*WHAT IS REQUIRED*
Your task is to write out the entire listing exactly, omitting its pictures.

*RECORDS FOR THIS TASK*
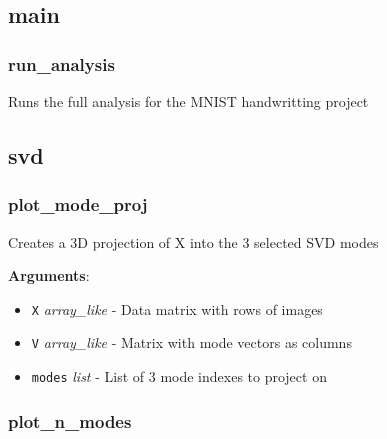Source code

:\subsection{main}

\subsubsection{run\_analysis}

\begin{Shaded}
\begin{Highlighting}[]
\end{Highlighting}
\end{Shaded}

Runs the full analysis for the MNIST handwritting project

\subsection{svd}

\subsubsection{plot\_mode\_proj}

\begin{Shaded}
\begin{Highlighting}[]
\end{Highlighting}
\end{Shaded}

Creates a 3D projection of X into the 3 selected SVD modes

\textbf{Arguments}:

\begin{itemize}
\tightlist
\item
  \texttt{X} \emph{array\_like} - Data matrix with rows of images
\item
  \texttt{V} \emph{array\_like} - Matrix with mode vectors as columns
\item
  \texttt{modes} \emph{list} - List of 3 mode indexes to project on
\end{itemize}

\subsubsection{plot\_n\_modes}

\begin{Shaded}
\begin{Highlighting}[]
\end{Highlighting}
\end{Shaded}

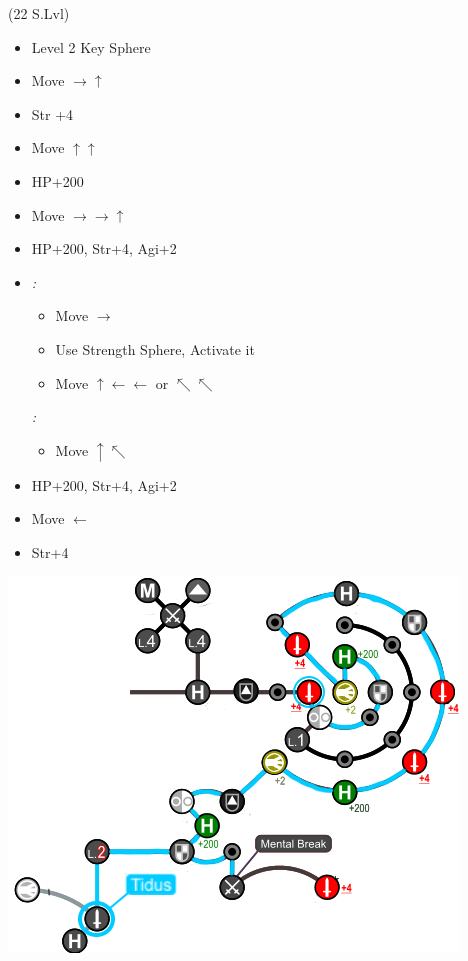 \begin{spheregrid}
	\begin{itemize}
		\tidusf (22 S.Lvl)
		\begin{itemize}
			\item Level 2 Key Sphere
			\item Move $\rightarrow\uparrow$
			\item Str +4
			\item Move $\uparrow\uparrow$
			\item HP+200
			\item Move $\rightarrow\rightarrow\uparrow$
			\item HP+200, Str+4, Agi+2
			\item \textit{\blitzwin:}
			      \begin{itemize}
				      \item Move $\rightarrow$
				      \item Use Strength Sphere, Activate it
				      \item Move $\uparrow\leftarrow\leftarrow$ or $\nwarrow\nwarrow$
			      \end{itemize}
			      \textit{\blitzloss:}
			      \begin{itemize}
				      \item Move $\uparrow\nwarrow$
			      \end{itemize}
			\item HP+200, Str+4, Agi+2
			\item Move $\leftarrow$
			\item Str+4
		\end{itemize}
		\includegraphics[width=.8\columnwidth]{graphics/Tidus_post_crawler}
	\end{itemize}
\end{spheregrid}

*EXERCISE RESPONSE*
Source code

:\subsection{main}

\subsubsection{run\_analysis}

\begin{Shaded}
\begin{Highlighting}[]
\end{Highlighting}
\end{Shaded}

Runs the full analysis for the MNIST handwritting project

\subsection{svd}

\subsubsection{plot\_mode\_proj}

\begin{Shaded}
\begin{Highlighting}[]
\end{Highlighting}
\end{Shaded}

Creates a 3D projection of X into the 3 selected SVD modes

\textbf{Arguments}:

\begin{itemize}
\tightlist
\item
  \texttt{X} \emph{array\_like} - Data matrix with rows of images
\item
  \texttt{V} \emph{array\_like} - Matrix with mode vectors as columns
\item
  \texttt{modes} \emph{list} - List of 3 mode indexes to project on
\end{itemize}

\subsubsection{plot\_n\_modes}

\begin{Shaded}
\begin{Highlighting}[]
\end{Highlighting}
\end{Shaded}

 \begin{spheregrid}
	\begin{itemize}
		\tidusf (22 S.Lvl)
		\begin{itemize}
			\item Level 2 Key Sphere
			\item Move $\rightarrow\uparrow$
			\item Str +4
			\item Move $\uparrow\uparrow$
			\item HP+200
			\item Move $\rightarrow\rightarrow\uparrow$
			\item HP+200, Str+4, Agi+2
			\item \textit{\blitzwin:}
			      \begin{itemize}
				      \item Move $\rightarrow$
				      \item Use Strength Sphere, Activate it
				      \item Move $\uparrow\leftarrow\leftarrow$ or $\nwarrow\nwarrow$
			      \end{itemize}
			      \textit{\blitzloss:}
			      \begin{itemize}
				      \item Move $\uparrow\nwarrow$
			      \end{itemize}
			\item HP+200, Str+4, Agi+2
			\item Move $\leftarrow$
			\item Str+4
		\end{itemize}
		\includegraphics[width=.8\columnwidth]{graphics/Tidus_post_crawler}
	\end{itemize}
\end{spheregrid}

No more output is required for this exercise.